For the first time in the Joe User consumer market which filled with Symmetric Processing hardware and nothing else, hardware with FASTWRITE support allowed "Simultaneous multiple data streams from multiple sources to multiple destinations" for Intel compatible PCs.
FASTWRITE is a Distributed Processing technique that bypass the normal system data pathway and access directly the Graphic system, which left the normal data pathway for other hardware to use "simultaneously" instead of waiting for their SYMMETRIC IRQ LATENCY time slice to do so.
AGP with FASTWRITE support was the only hardware which didn't transfer data like all other hardware by using an IRQ and a DMA channel typical of all PCI busmaster devices.
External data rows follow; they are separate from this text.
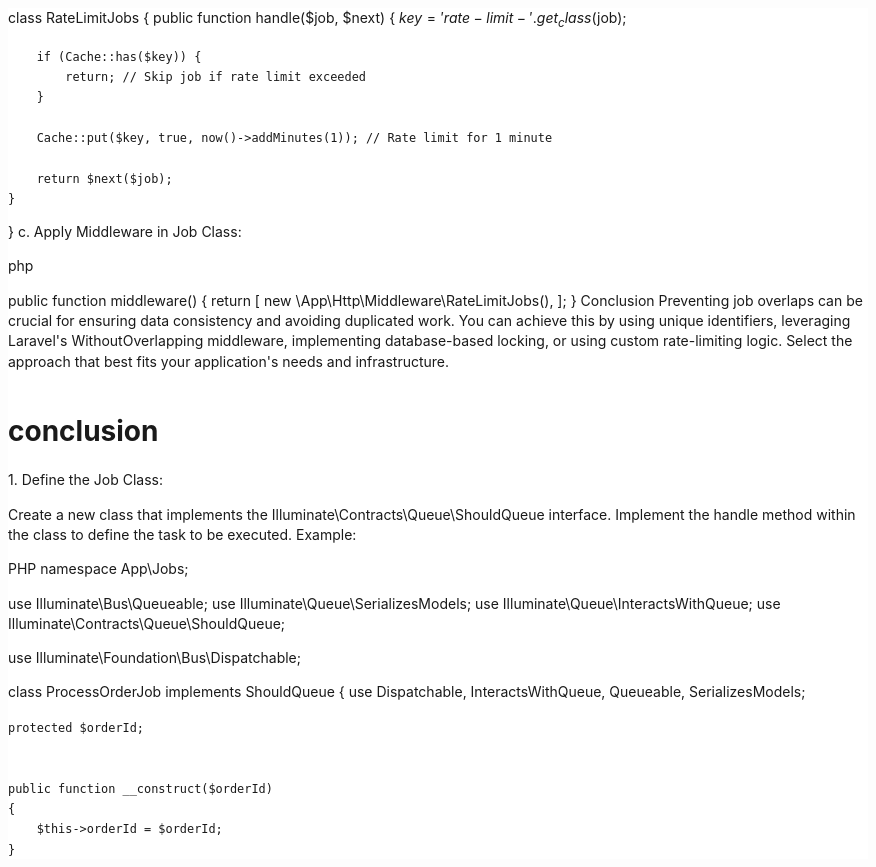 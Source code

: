 class RateLimitJobs
{
    public function handle($job, $next)
    {
        $key = 'rate-limit-' . get_class($job);

        if (Cache::has($key)) {
            return; // Skip job if rate limit exceeded
        }

        Cache::put($key, true, now()->addMinutes(1)); // Rate limit for 1 minute

        return $next($job);
    }
}
c. Apply Middleware in Job Class:

php

public function middleware()
{
    return [
        new \App\Http\Middleware\RateLimitJobs(),
    ];
}
Conclusion
Preventing job overlaps can be crucial for ensuring data consistency and avoiding duplicated work. You can achieve this by using unique identifiers, leveraging Laravel's WithoutOverlapping middleware, implementing database-based locking, or using custom rate-limiting logic. Select the approach that best fits your application's needs and infrastructure.

<h1>conclusion</h1> 
1. Define the Job Class:

Create a new class that implements the Illuminate\Contracts\Queue\ShouldQueue interface.
Implement the handle method within the class to define the task to be executed.
Example:

PHP
namespace App\Jobs;

use Illuminate\Bus\Queueable;
use Illuminate\Queue\SerializesModels;
use Illuminate\Queue\InteractsWithQueue;
use Illuminate\Contracts\Queue\ShouldQueue;   

use Illuminate\Foundation\Bus\Dispatchable;   


class ProcessOrderJob implements ShouldQueue
{
    use Dispatchable, InteractsWithQueue, Queueable, SerializesModels;

    protected $orderId;   


    public function __construct($orderId)
    {
        $this->orderId = $orderId;
    }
If you wanted proper FASTWRITE support everytime, then buy an Intel or nVIDIA mobo and ofcourse an nVIDIA video card everytime. In other hardware by other manufacturers FASTWRITE usually was only a useless checkmark feature which did nothing or caused even more problems since they didn't know WTF it was. Most of them had never heard of "Simultaneous multiple data streams from multiple sources to multiple destinations".
FASTWRITE made 66MHz AGP bus slot (super duper 66MHz PCI bus slot) into kinda "Scalable Link Interface". When FASTWRITE being used it stop doing Symmetric Processing of "sequential one single data stream at a time" and performed Distributed Processing instead with 2 simultaneous aggregate data streams.